Die Second Unit für eine Urlaubsvertretung übernehmen? Nichts lieber als das, vor allem hier! In unserem eigenen Filmpodcast Brainflicks verbinden wir Filmanalyse mit Wissenschaftskommunikation aus dem Bereich der Psychologie und freuen uns über jeden Anlass, „einfach mal so“ über Filme reden zu können. Das haben wir auch schon mehrfach in der Second Unit gemacht, nämlich über Bohemian Rhapsody, Crazy Stupid Love und Manche mögen’s heiß. Und in unserem zweiten Podcast Rantvoll ging es auch wiederholt um unser aller Lieblingsmedium, z.B. über Rockys seltsame Beziehung zu seiner Adrian oder um die deutschsprachige Filmpodcastszene. Unterstützen könnt ihr uns am besten, in dem ihr für unsere Podcasts Sterne oder Rezensionen bei Apple Podcasts hinterlasst. Oder ihr schenkt uns eine Kleinigkeit!
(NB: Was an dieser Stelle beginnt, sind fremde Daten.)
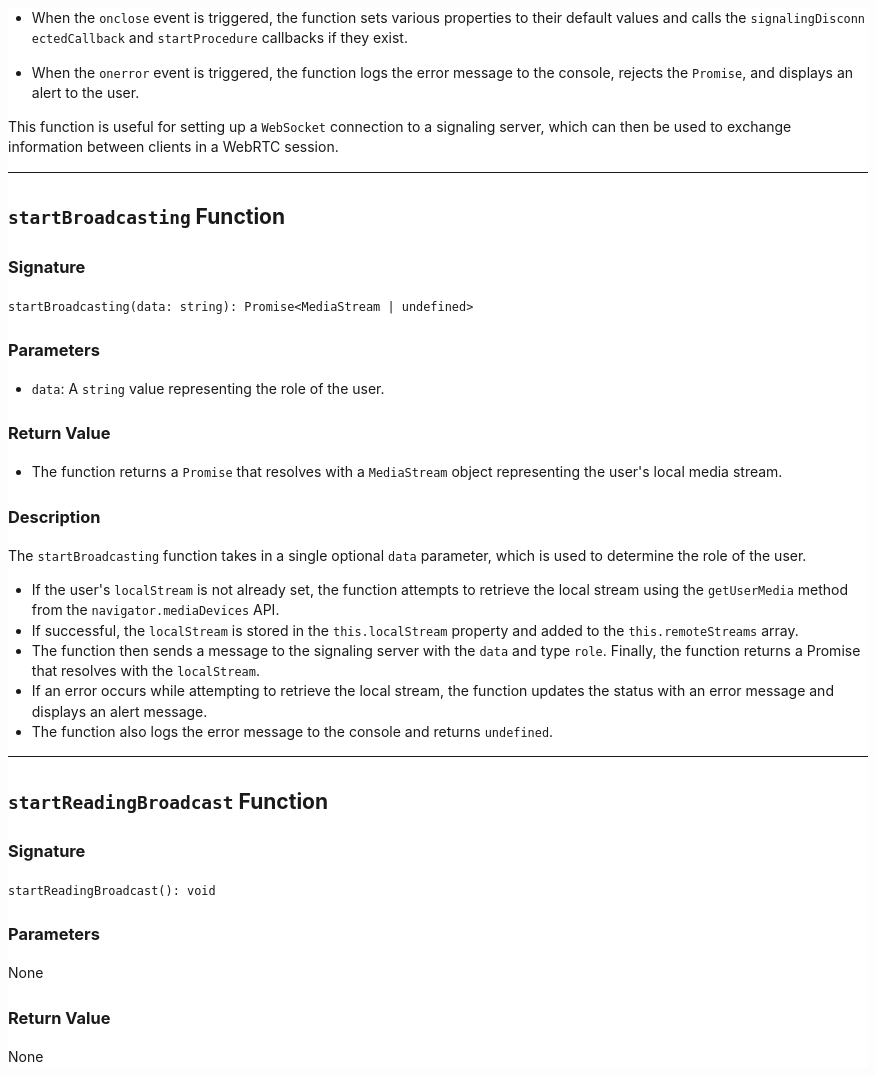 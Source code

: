 - When the `onclose` event is triggered, the function sets various properties to their default values and calls the `signalingDisconnectedCallback` and `startProcedure` callbacks if they exist.

- When the `onerror` event is triggered, the function logs the error message to the console, rejects the `Promise`, and displays an alert to the user.

This function is useful for setting up a `WebSocket` connection to a signaling server, which can then be used to exchange information between clients in a WebRTC session.

---

## `startBroadcasting` Function

### Signature
`startBroadcasting(data: string): Promise<MediaStream | undefined>`

### Parameters
- `data`: A `string` value representing the role of the user.

### Return Value
- The function returns a `Promise` that resolves with a `MediaStream` object representing the user's local media stream.

### Description
The `startBroadcasting` function takes in a single optional `data` parameter, which is used to determine the role of the user. 

- If the user's `localStream` is not already set, the function attempts to retrieve the local stream using the `getUserMedia` method from the `navigator.mediaDevices` API. 
- If successful, the `localStream` is stored in the `this.localStream` property and added to the `this.remoteStreams` array. 
- The function then sends a message to the signaling server with the `data` and type `role`. Finally, the function returns a Promise that resolves with the `localStream`.
- If an error occurs while attempting to retrieve the local stream, the function updates the status with an error message and displays an alert message. 
- The function also logs the error message to the console and returns `undefined`.

---

## `startReadingBroadcast` Function

### Signature
`startReadingBroadcast(): void`

### Parameters
None

### Return Value
None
In dieser Folge widmen wir uns Damien Chazelles ersten wirklich bekannten Spielfilm Whiplash. Bei allem Bemühen um Objektivität (wobei fraglich ist, ob es die bei Filmkritik überhaupt geben kann), sei schon einmal vorweggeschickt, dass dieser Film zu unseren absoluten Lieblingen zählt.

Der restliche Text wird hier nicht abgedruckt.